08 June 2007

"Resting In The Bosom Of Abraham"

I had one of those Billy Pilgrim moments this morning. You know what I mean, when suddenly you are no longer in the present. Pilgrim of course goes to the future and the past, which I can do as well, but not as clearly as the past. Now that I have more past than future, going backward is easier anyway.

Well, what happened was that I was on my way home from the gym. It was about 9 a.m. I was sweaty and tired, especially my legs because it was squat day. I laid off squats for a while but now am getting back to them. They were especially hard today because I do interval training on Thursday.

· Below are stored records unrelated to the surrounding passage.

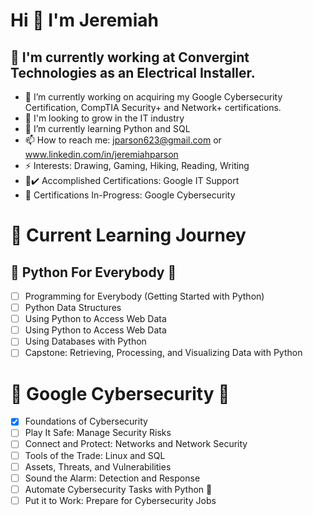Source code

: # Hi 👋 I'm Jeremiah #

## 👷 I'm currently working at Convergint Technologies as an Electrical Installer. ##
- 🔭 I’m currently working on acquiring my Google Cybersecurity Certification, CompTIA Security+ and Network+ certifications.
- 🌲 I'm looking to grow in the IT industry
- 🌱 I’m currently learning Python and SQL
- 📫 How to reach me: jparson623@gmail.com or www.linkedin.com/in/jeremiahparson
- ⚡ Interests: Drawing, Gaming, Hiking, Reading, Writing
- 📄✔️ Accomplished Certifications: Google IT Support
- 📃 Certifications In-Progress: Google Cybersecurity

# 🏫 Current Learning Journey #
## 🐍 Python For Everybody 🐍 ##
- [ ] Programming for Everybody (Getting Started with Python)
- [ ] Python Data Structures
- [ ] Using Python to Access Web Data
- [ ] Using Python to Access Web Data
- [ ] Using Databases with Python
- [ ] Capstone: Retrieving, Processing, and Visualizing Data with Python

# 🥷 Google Cybersecurity 🥷 #
- [x] Foundations of Cybersecurity
- [ ] Play It Safe: Manage Security Risks
- [ ] Connect and Protect: Networks and Network Security
- [ ] Tools of the Trade: Linux and SQL
- [ ] Assets, Threats, and Vulnerabilities
- [ ] Sound the Alarm: Detection and Response
- [ ] Automate Cybersecurity Tasks with Python 🐍
- [ ] Put it to Work: Prepare for Cybersecurity Jobs
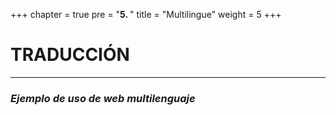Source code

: +++
chapter = true
pre = "<b>5. </b>"
title = "Multilingue"
weight = 5
+++

# TRADUCCIÓN

*********

### *Ejemplo de uso de web multilenguaje*


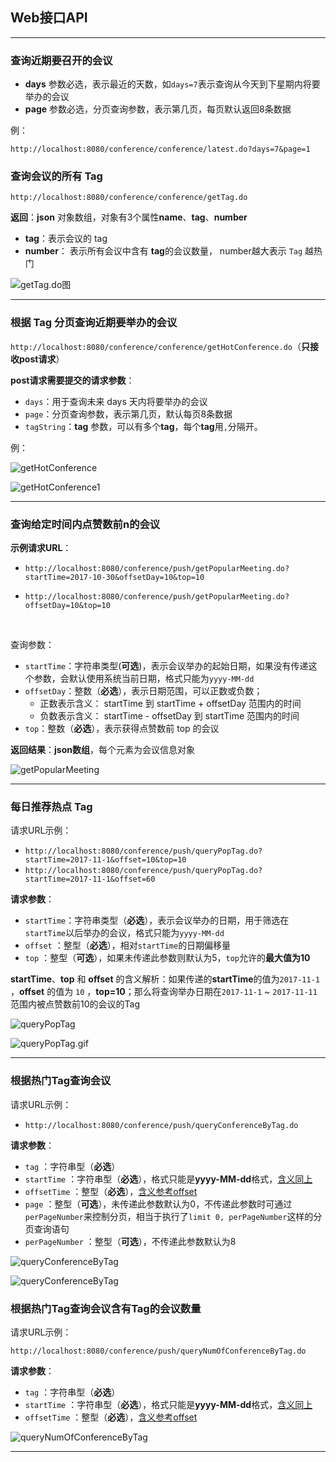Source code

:## Web接口API

-----

###  查询近期要召开的会议

+ **days** 参数必选，表示最近的天数，如`days=7`表示查询从今天到下星期内将要举办的会议
+ **page** 参数必选，分页查询参数，表示第几页，每页默认返回8条数据

例：

`http://localhost:8080/conference/conference/latest.do?days=7&page=1`



### 查询会议的所有 Tag

`http://localhost:8080/conference/conference/getTag.do`

**返回**：**json** 对象数组，对象有3个属性**name**、**tag**、**number**

+ **tag**：表示会议的 tag
+ **number**： 表示所有会议中含有 **tag**的会议数量， number越大表示 `Tag` 越热门

![getTag.do图]()



----

### 根据 Tag 分页查询近期要举办的会议

`http://localhost:8080/conference/conference/getHotConference.do`（**只接收post请求**）

**post请求需要提交的请求参数**：

+ `days`：用于查询未来 days 天内将要举办的会议
+ `page`：分页查询参数，表示第几页，默认每页8条数据
+ `tagString`：**tag** 参数，可以有多个**tag**，每个**tag**用`,`分隔开。

例：

![getHotConference]()

![getHotConference1]()



------

### 查询给定时间内点赞数前n的会议



**示例请求URL**：

+ `http://localhost:8080/conference/push/getPopularMeeting.do?startTime=2017-10-30&offsetDay=10&top=10`

+ `http://localhost:8080/conference/push/getPopularMeeting.do?offsetDay=10&top=10`

  ​

查询参数：

+ `startTime`：字符串类型(**可选**)，表示会议举办的起始日期，如果没有传递这个参数，会默认使用系统当前日期，格式只能为`yyyy-MM-dd`
+ `offsetDay`：整数（**必选**），表示日期范围，可以正数或负数；
  + 正数表示含义： startTime 到 startTime + offsetDay 范围内的时间
  + 负数表示含义： startTime - offsetDay 到 startTime 范围内的时间
+ `top`：整数（**必选**），表示获得点赞数前 top 的会议



**返回结果**：**json数组**，每个元素为会议信息对象

![getPopularMeeting]()



-----

### 每日推荐热点 Tag



请求URL示例：

+ `http://localhost:8080/conference/push/queryPopTag.do?startTime=2017-11-1&offset=10&top=10`
+ `http://localhost:8080/conference/push/queryPopTag.do?startTime=2017-11-1&offset=60`

**请求参数**：

+ `startTime`：<a name="startTime">字符串类型（**必选**），表示会议举办的日期，用于筛选在`startTime`以后举办的会议，格式只能为`yyyy-MM-dd`</a>
+ `offset` ：<a name="offset">整型（**必选**），相对`startTime`的日期偏移量</a>
+ `top` ：整型（**可选**），如果未传递此参数则默认为5，`top`允许的**最大值为10**



**startTime**、**top** 和 **offset**  的含义解析：如果传递的**startTime**的值为`2017-11-1` ，**offset** 的值为 `10` ，**top=10**；那么将查询举办日期在`2017-11-1` ~ `2017-11-11`范围内被点赞数前10的会议的Tag

![queryPopTag]()

![queryPopTag.gif]()



----

### 根据热门Tag查询会议

请求URL示例：

+ `http://localhost:8080/conference/push/queryConferenceByTag.do`



**请求参数**：

+ `tag` ：字符串型（**必选**）
+ `startTime` ：字符串型（**必选**），格式只能是**yyyy-MM-dd**格式，<a href="#startTime">含义同上</a>
+ `offsetTime` ：整型（**必选**），<a href="#offset">含义参考offset</a>
+ `page` ：整型（**可选**），未传递此参数默认为0，不传递此参数时可通过`perPageNumber`来控制分页，相当于执行了`limit 0, perPageNumber`这样的分页查询语句
+ `perPageNumber` ：整型（**可选**），不传递此参数默认为8

![queryConferenceByTag]()

![queryConferenceByTag]()



###  根据热门Tag查询会议含有Tag的会议数量

请求URL示例：

`http://localhost:8080/conference/push/queryNumOfConferenceByTag.do`



**请求参数**：

- `tag` ：字符串型（**必选**）
- `startTime` ：字符串型（**必选**），格式只能是**yyyy-MM-dd**格式，<a href="#startTime">含义同上</a>
- `offsetTime` ：整型（**必选**），<a href="#offset">含义参考offset</a>

![queryNumOfConferenceByTag]()



-----



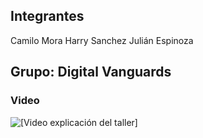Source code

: ## Integrantes
Camilo Mora
Harry Sanchez
Julián Espinoza
## Grupo: Digital Vanguards
### Video
![[Video explicación del taller]](https://youtu.be/VFylcqkxRnk)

Interval training is alternating a fast walk with a hard run. Just started it this month as I read how good it is for aerobic conditioning. I gave up long running years ago when my ankles started laughing hard. But short sprints I can do. So I walk two minutes at 4.5 miles an hour, then spring for a minute between 6-7.5 miles an hour, for just under 30 minutes, 2.25 miles to be precise.

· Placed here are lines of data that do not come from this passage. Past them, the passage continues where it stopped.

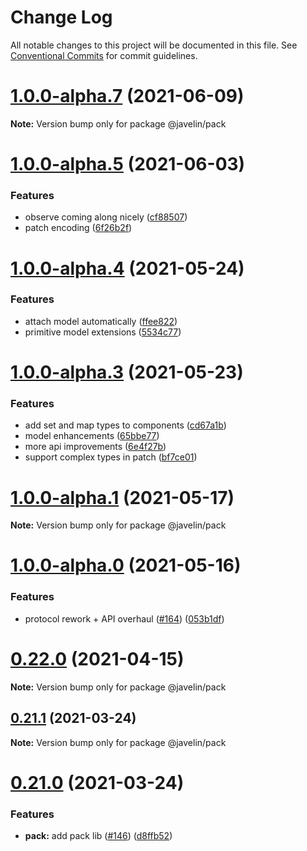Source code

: # Change Log

All notable changes to this project will be documented in this file.
See [Conventional Commits](https://conventionalcommits.org) for commit guidelines.

# [1.0.0-alpha.7](https://github.com/3mcd/javelin/compare/v1.0.0-alpha.6...v1.0.0-alpha.7) (2021-06-09)

**Note:** Version bump only for package @javelin/pack





# [1.0.0-alpha.5](https://github.com/3mcd/javelin/compare/v1.0.0-alpha.4...v1.0.0-alpha.5) (2021-06-03)


### Features

* observe coming along nicely ([cf88507](https://github.com/3mcd/javelin/commit/cf88507e0a615f613bb7dc5e86cf1b732b784cb8))
* patch encoding ([6f26b2f](https://github.com/3mcd/javelin/commit/6f26b2f750c152988931bad662f5bb23200c1905))





# [1.0.0-alpha.4](https://github.com/3mcd/javelin/compare/v1.0.0-alpha.3...v1.0.0-alpha.4) (2021-05-24)


### Features

* attach model automatically ([ffee822](https://github.com/3mcd/javelin/commit/ffee822faeb4290f042d5fe38c3ebf07aa693e74))
* primitive model extensions ([5534c77](https://github.com/3mcd/javelin/commit/5534c77b40010580bf863bbf70ae53e73a19f93a))





# [1.0.0-alpha.3](https://github.com/3mcd/javelin/compare/v1.0.0-alpha.2...v1.0.0-alpha.3) (2021-05-23)


### Features

* add set and map types to components ([cd67a1b](https://github.com/3mcd/javelin/commit/cd67a1b87ec475157a98863b8ef1c7a862ce7c13))
* model enhancements ([65bbe77](https://github.com/3mcd/javelin/commit/65bbe772b631bf06b71870348827c315c397fbc4))
* more api improvements ([6e4f27b](https://github.com/3mcd/javelin/commit/6e4f27b8e200ed49679e1512dccc1fea22010841))
* support complex types in patch ([bf7ce01](https://github.com/3mcd/javelin/commit/bf7ce01b32e2f5ee910bc13cacaad8c101a30fb0))





# [1.0.0-alpha.1](https://github.com/3mcd/javelin/compare/v1.0.0-alpha.0...v1.0.0-alpha.1) (2021-05-17)

**Note:** Version bump only for package @javelin/pack





# [1.0.0-alpha.0](https://github.com/3mcd/javelin/compare/v0.22.0...v1.0.0-alpha.0) (2021-05-16)


### Features

* protocol rework + API overhaul ([#164](https://github.com/3mcd/javelin/issues/164)) ([053b1df](https://github.com/3mcd/javelin/commit/053b1dfc5972786b86d06339db8c6751a8dae6f4))





# [0.22.0](https://github.com/3mcd/javelin/compare/v0.21.2...v0.22.0) (2021-04-15)

**Note:** Version bump only for package @javelin/pack





## [0.21.1](https://github.com/3mcd/javelin/compare/v0.21.0...v0.21.1) (2021-03-24)

**Note:** Version bump only for package @javelin/pack





# [0.21.0](https://github.com/3mcd/javelin/compare/v0.20.0...v0.21.0) (2021-03-24)


### Features

* **pack:** add pack lib ([#146](https://github.com/3mcd/javelin/issues/146)) ([d8ffb52](https://github.com/3mcd/javelin/commit/d8ffb527a097b431e0a0e7303539c3fece284213))
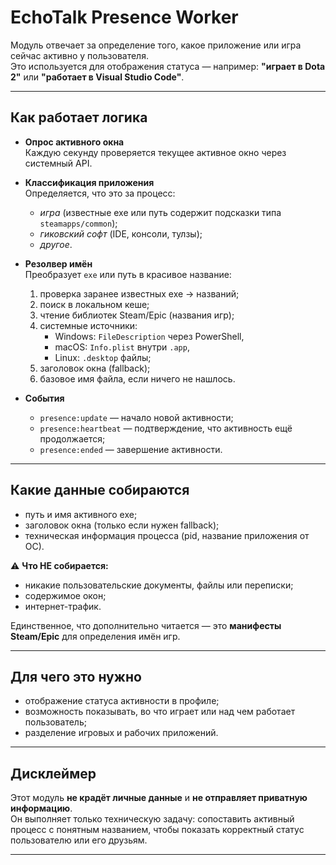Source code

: # EchoTalk Presence Worker

Модуль отвечает за определение того, какое приложение или игра сейчас активно у пользователя.  
Это используется для отображения статуса — например: **"играет в Dota 2"** или **"работает в Visual Studio Code"**.

---

## Как работает логика

- **Опрос активного окна**  
  Каждую секунду проверяется текущее активное окно через системный API.

- **Классификация приложения**  
  Определяется, что это за процесс:
  - *игра* (известные exe или путь содержит подсказки типа `steamapps/common`);
  - *гиковский софт* (IDE, консоли, тулзы);
  - *другое*.

- **Резолвер имён**  
  Преобразует `exe` или путь в красивое название:
  1. проверка заранее известных exe → названий;
  2. поиск в локальном кеше;
  3. чтение библиотек Steam/Epic (названия игр);
  4. системные источники:
     - Windows: `FileDescription` через PowerShell,
     - macOS: `Info.plist` внутри `.app`,
     - Linux: `.desktop` файлы;
  5. заголовок окна (fallback);
  6. базовое имя файла, если ничего не нашлось.

- **События**  
  - `presence:update` — начало новой активности;  
  - `presence:heartbeat` — подтверждение, что активность ещё продолжается;  
  - `presence:ended` — завершение активности.

---

## Какие данные собираются

- путь и имя активного exe;  
- заголовок окна (только если нужен fallback);  
- техническая информация процесса (pid, название приложения от ОС).  

⚠️ **Что НЕ собирается:**  
- никакие пользовательские документы, файлы или переписки;  
- содержимое окон;  
- интернет-трафик.  

Единственное, что дополнительно читается — это **манифесты Steam/Epic** для определения имён игр.

---

## Для чего это нужно

- отображение статуса активности в профиле;  
- возможность показывать, во что играет или над чем работает пользователь;  
- разделение игровых и рабочих приложений.

---

## Дисклеймер

Этот модуль **не крадёт личные данные** и **не отправляет приватную информацию**.  
Он выполняет только техническую задачу: сопоставить активный процесс с понятным названием, чтобы показать корректный статус пользователю или его друзьям.

---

I did that Thursday and was still feeling it a bit when I got to the squats today (after 3.5 miles, walking to the gym and then on an elliptical trainer. I did my four sets after resting my legs while doing other resistance work on my back and abs. The sequence is simple, ten reps at 95, 145, 195 and five at 245. I could have done 7 or eight at the end but elected to be kind to my quads and hams.

After that I do another round on the elliptical, and so you can imagine that I was feeling a little pekid, speaking of legs, when I left the gym.

I tucked Thucydides into my left hand and started crossed the lawn and toward the parking lot of the Big Boy – which always smells of deep fat and you tell me why that’s always so appealing. I think it was my state of extra fatigue that did it, you see. That and seeing the mom and two youngsters on their way in as I was leaving.

The younger of the two little girls was crying, which made me turn my head. As I looked, I saw that universal reach a little kid extends to signify, ‘pick me up.’ Far from being a major drama, I did not wait to see if mom did it, but the image lingered as I walked away, thinking how nice it would be when I was tired to have someone pick me up.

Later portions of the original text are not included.